Without the pictures, copy all the entries below exactly.

[Data records Boundary: Start]

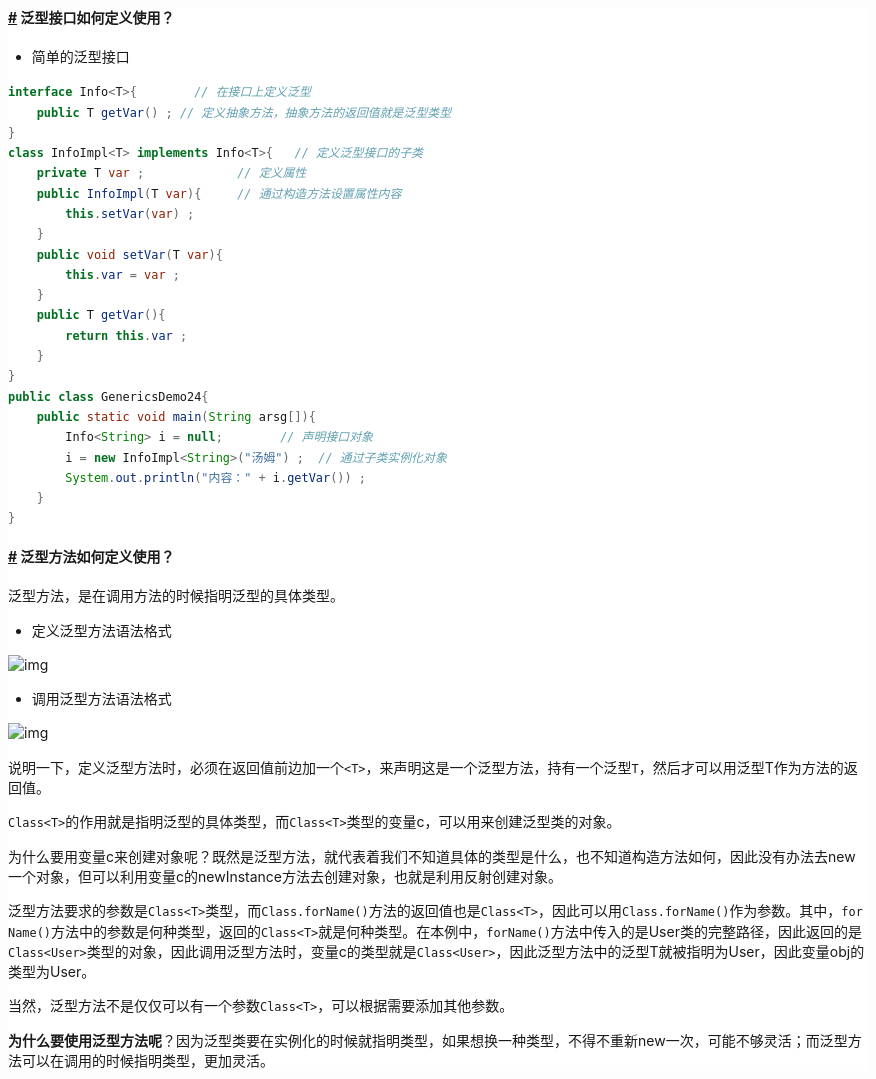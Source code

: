 #### [#](#泛型接口如何定义使用) 泛型接口如何定义使用？

- 简单的泛型接口

```java
interface Info<T>{        // 在接口上定义泛型  
    public T getVar() ; // 定义抽象方法，抽象方法的返回值就是泛型类型  
}  
class InfoImpl<T> implements Info<T>{   // 定义泛型接口的子类  
    private T var ;             // 定义属性  
    public InfoImpl(T var){     // 通过构造方法设置属性内容  
        this.setVar(var) ;    
    }  
    public void setVar(T var){  
        this.var = var ;  
    }  
    public T getVar(){  
        return this.var ;  
    }  
} 
public class GenericsDemo24{  
    public static void main(String arsg[]){  
        Info<String> i = null;        // 声明接口对象  
        i = new InfoImpl<String>("汤姆") ;  // 通过子类实例化对象  
        System.out.println("内容：" + i.getVar()) ;  
    }  
}  
```

#### [#](#泛型方法如何定义使用) 泛型方法如何定义使用？

泛型方法，是在调用方法的时候指明泛型的具体类型。

- 定义泛型方法语法格式

![img](/images/java/java-basic-generic-4.png)

- 调用泛型方法语法格式

![img](/images/java/java-basic-generic-5.png)

说明一下，定义泛型方法时，必须在返回值前边加一个`<T>`，来声明这是一个泛型方法，持有一个泛型`T`，然后才可以用泛型T作为方法的返回值。

`Class<T>`的作用就是指明泛型的具体类型，而`Class<T>`类型的变量c，可以用来创建泛型类的对象。

为什么要用变量c来创建对象呢？既然是泛型方法，就代表着我们不知道具体的类型是什么，也不知道构造方法如何，因此没有办法去new一个对象，但可以利用变量c的newInstance方法去创建对象，也就是利用反射创建对象。

泛型方法要求的参数是`Class<T>`类型，而`Class.forName()`方法的返回值也是`Class<T>`，因此可以用`Class.forName()`作为参数。其中，`forName()`方法中的参数是何种类型，返回的`Class<T>`就是何种类型。在本例中，`forName()`方法中传入的是User类的完整路径，因此返回的是`Class<User>`类型的对象，因此调用泛型方法时，变量c的类型就是`Class<User>`，因此泛型方法中的泛型T就被指明为User，因此变量obj的类型为User。

当然，泛型方法不是仅仅可以有一个参数`Class<T>`，可以根据需要添加其他参数。

**为什么要使用泛型方法呢**？因为泛型类要在实例化的时候就指明类型，如果想换一种类型，不得不重新new一次，可能不够灵活；而泛型方法可以在调用的时候指明类型，更加灵活。
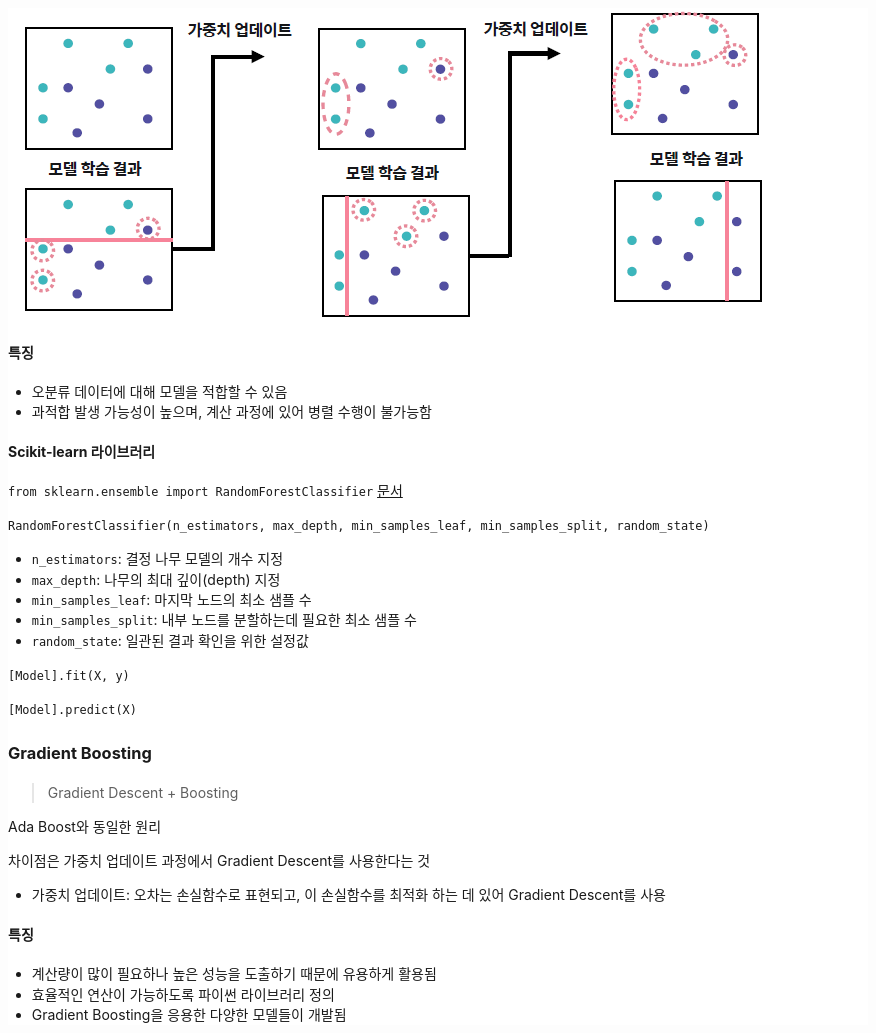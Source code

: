 ![image-20220328172637627](assets/image-20220328172637627.png)

#### 특징

- 오분류 데이터에 대해 모델을 적합할 수 있음
- 과적합 발생 가능성이 높으며, 계산 과정에 있어 병렬 수행이 불가능함

#### Scikit-learn 라이브러리 

`from sklearn.ensemble import RandomForestClassifier` [문서](https://scikit-learn.org/stable/modules/generated/sklearn.ensemble.RandomForestClassifier.html#sklearn.ensemble.RandomForestClassifier)

`RandomForestClassifier(n_estimators, max_depth, min_samples_leaf, min_samples_split, random_state)`

- `n_estimators`: 결정 나무 모델의 개수 지정
- `max_depth`: 나무의 최대 깊이(depth) 지정
- `min_samples_leaf`: 마지막 노드의 최소 샘플 수
- `min_samples_split`: 내부 노드를 분할하는데 필요한 최소 샘플 수
- `random_state`: 일관된 결과 확인을 위한 설정값

`[Model].fit(X, y)`

`[Model].predict(X)`



### Gradient Boosting

> Gradient Descent + Boosting

Ada Boost와 동일한 원리

차이점은 가중치 업데이트 과정에서 Gradient Descent를 사용한다는 것

- 가중치 업데이트: 오차는 손실함수로 표현되고, 이 손실함수를 최적화 하는 데 있어 Gradient Descent를 사용

#### 특징

- 계산량이 많이 필요하나 높은 성능을 도출하기 때문에 유용하게 활용됨
- 효율적인 연산이 가능하도록 파이썬 라이브러리 정의
- Gradient Boosting을 응용한 다양한 모델들이 개발됨
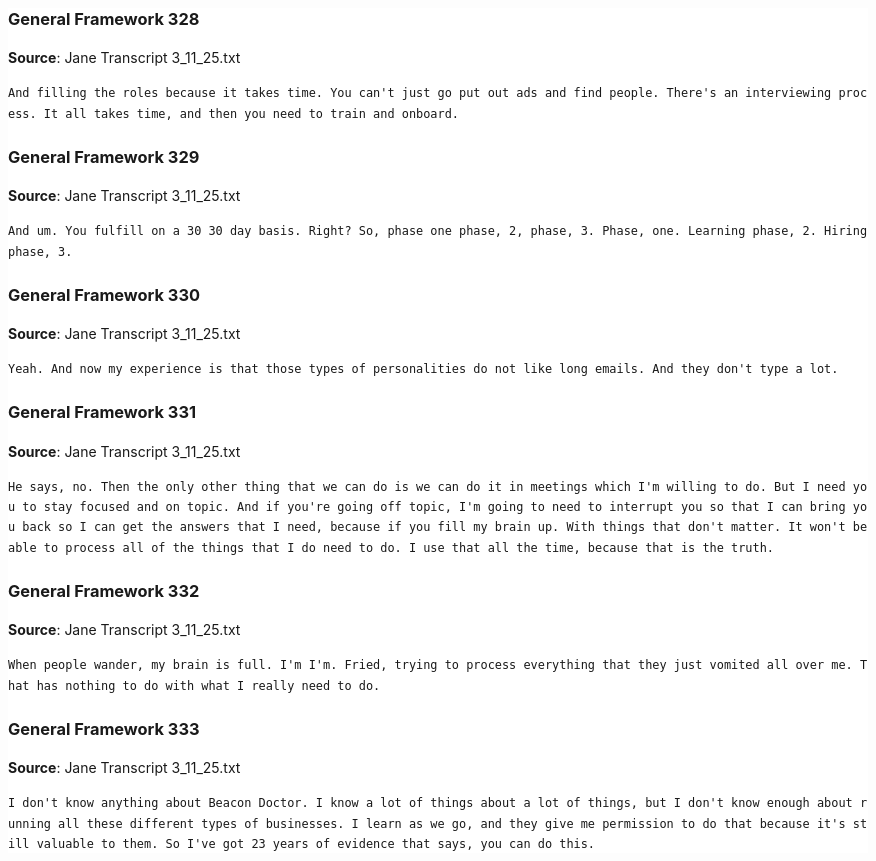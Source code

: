 ### General Framework 328

**Source**: Jane Transcript 3_11_25.txt

```
And filling the roles because it takes time. You can't just go put out ads and find people. There's an interviewing process. It all takes time, and then you need to train and onboard.
```

### General Framework 329

**Source**: Jane Transcript 3_11_25.txt

```
And um. You fulfill on a 30 30 day basis. Right? So, phase one phase, 2, phase, 3. Phase, one. Learning phase, 2. Hiring phase, 3.
```

### General Framework 330

**Source**: Jane Transcript 3_11_25.txt

```
Yeah. And now my experience is that those types of personalities do not like long emails. And they don't type a lot.
```

### General Framework 331

**Source**: Jane Transcript 3_11_25.txt

```
He says, no. Then the only other thing that we can do is we can do it in meetings which I'm willing to do. But I need you to stay focused and on topic. And if you're going off topic, I'm going to need to interrupt you so that I can bring you back so I can get the answers that I need, because if you fill my brain up. With things that don't matter. It won't be able to process all of the things that I do need to do. I use that all the time, because that is the truth.
```

### General Framework 332

**Source**: Jane Transcript 3_11_25.txt

```
When people wander, my brain is full. I'm I'm. Fried, trying to process everything that they just vomited all over me. That has nothing to do with what I really need to do.
```

### General Framework 333

**Source**: Jane Transcript 3_11_25.txt

```
I don't know anything about Beacon Doctor. I know a lot of things about a lot of things, but I don't know enough about running all these different types of businesses. I learn as we go, and they give me permission to do that because it's still valuable to them. So I've got 23 years of evidence that says, you can do this.
```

[Data records Boundary: End]

Exercise result:
Source code

: #### [#](#泛型接口如何定义使用) 泛型接口如何定义使用？

- 简单的泛型接口

```java
interface Info<T>{        // 在接口上定义泛型  
    public T getVar() ; // 定义抽象方法，抽象方法的返回值就是泛型类型  
}  
class InfoImpl<T> implements Info<T>{   // 定义泛型接口的子类  
    private T var ;             // 定义属性  
    public InfoImpl(T var){     // 通过构造方法设置属性内容  
        this.setVar(var) ;    
    }  
    public void setVar(T var){  
        this.var = var ;  
    }  
    public T getVar(){  
        return this.var ;  
    }  
} 
public class GenericsDemo24{  
    public static void main(String arsg[]){  
        Info<String> i = null;        // 声明接口对象  
        i = new InfoImpl<String>("汤姆") ;  // 通过子类实例化对象  
        System.out.println("内容：" + i.getVar()) ;  
    }  
}  
```

#### [#](#泛型方法如何定义使用) 泛型方法如何定义使用？

泛型方法，是在调用方法的时候指明泛型的具体类型。

- 定义泛型方法语法格式

![img](/images/java/java-basic-generic-4.png)

- 调用泛型方法语法格式

![img](/images/java/java-basic-generic-5.png)

说明一下，定义泛型方法时，必须在返回值前边加一个`<T>`，来声明这是一个泛型方法，持有一个泛型`T`，然后才可以用泛型T作为方法的返回值。

`Class<T>`的作用就是指明泛型的具体类型，而`Class<T>`类型的变量c，可以用来创建泛型类的对象。

为什么要用变量c来创建对象呢？既然是泛型方法，就代表着我们不知道具体的类型是什么，也不知道构造方法如何，因此没有办法去new一个对象，但可以利用变量c的newInstance方法去创建对象，也就是利用反射创建对象。

泛型方法要求的参数是`Class<T>`类型，而`Class.forName()`方法的返回值也是`Class<T>`，因此可以用`Class.forName()`作为参数。其中，`forName()`方法中的参数是何种类型，返回的`Class<T>`就是何种类型。在本例中，`forName()`方法中传入的是User类的完整路径，因此返回的是`Class<User>`类型的对象，因此调用泛型方法时，变量c的类型就是`Class<User>`，因此泛型方法中的泛型T就被指明为User，因此变量obj的类型为User。

当然，泛型方法不是仅仅可以有一个参数`Class<T>`，可以根据需要添加其他参数。

**为什么要使用泛型方法呢**？因为泛型类要在实例化的时候就指明类型，如果想换一种类型，不得不重新new一次，可能不够灵活；而泛型方法可以在调用的时候指明类型，更加灵活。
Source code

: ![image-20220328172637627](assets/image-20220328172637627.png)

#### 특징

- 오분류 데이터에 대해 모델을 적합할 수 있음
- 과적합 발생 가능성이 높으며, 계산 과정에 있어 병렬 수행이 불가능함

#### Scikit-learn 라이브러리 

`from sklearn.ensemble import RandomForestClassifier` [문서](https://scikit-learn.org/stable/modules/generated/sklearn.ensemble.RandomForestClassifier.html#sklearn.ensemble.RandomForestClassifier)

`RandomForestClassifier(n_estimators, max_depth, min_samples_leaf, min_samples_split, random_state)`

- `n_estimators`: 결정 나무 모델의 개수 지정
- `max_depth`: 나무의 최대 깊이(depth) 지정
- `min_samples_leaf`: 마지막 노드의 최소 샘플 수
- `min_samples_split`: 내부 노드를 분할하는데 필요한 최소 샘플 수
- `random_state`: 일관된 결과 확인을 위한 설정값

`[Model].fit(X, y)`

`[Model].predict(X)`



### Gradient Boosting

> Gradient Descent + Boosting

Ada Boost와 동일한 원리

차이점은 가중치 업데이트 과정에서 Gradient Descent를 사용한다는 것

- 가중치 업데이트: 오차는 손실함수로 표현되고, 이 손실함수를 최적화 하는 데 있어 Gradient Descent를 사용

#### 특징

- 계산량이 많이 필요하나 높은 성능을 도출하기 때문에 유용하게 활용됨
- 효율적인 연산이 가능하도록 파이썬 라이브러리 정의
- Gradient Boosting을 응용한 다양한 모델들이 개발됨
Source code

: ### General Framework 328

**Source**: Jane Transcript 3_11_25.txt

```
And filling the roles because it takes time. You can't just go put out ads and find people. There's an interviewing process. It all takes time, and then you need to train and onboard.
```

### General Framework 329

**Source**: Jane Transcript 3_11_25.txt

```
And um. You fulfill on a 30 30 day basis. Right? So, phase one phase, 2, phase, 3. Phase, one. Learning phase, 2. Hiring phase, 3.
```

### General Framework 330

**Source**: Jane Transcript 3_11_25.txt

```
Yeah. And now my experience is that those types of personalities do not like long emails. And they don't type a lot.
```

### General Framework 331

**Source**: Jane Transcript 3_11_25.txt

```
He says, no. Then the only other thing that we can do is we can do it in meetings which I'm willing to do. But I need you to stay focused and on topic. And if you're going off topic, I'm going to need to interrupt you so that I can bring you back so I can get the answers that I need, because if you fill my brain up. With things that don't matter. It won't be able to process all of the things that I do need to do. I use that all the time, because that is the truth.
```

### General Framework 332

**Source**: Jane Transcript 3_11_25.txt

```
When people wander, my brain is full. I'm I'm. Fried, trying to process everything that they just vomited all over me. That has nothing to do with what I really need to do.
```

### General Framework 333

**Source**: Jane Transcript 3_11_25.txt

```
I don't know anything about Beacon Doctor. I know a lot of things about a lot of things, but I don't know enough about running all these different types of businesses. I learn as we go, and they give me permission to do that because it's still valuable to them. So I've got 23 years of evidence that says, you can do this.
```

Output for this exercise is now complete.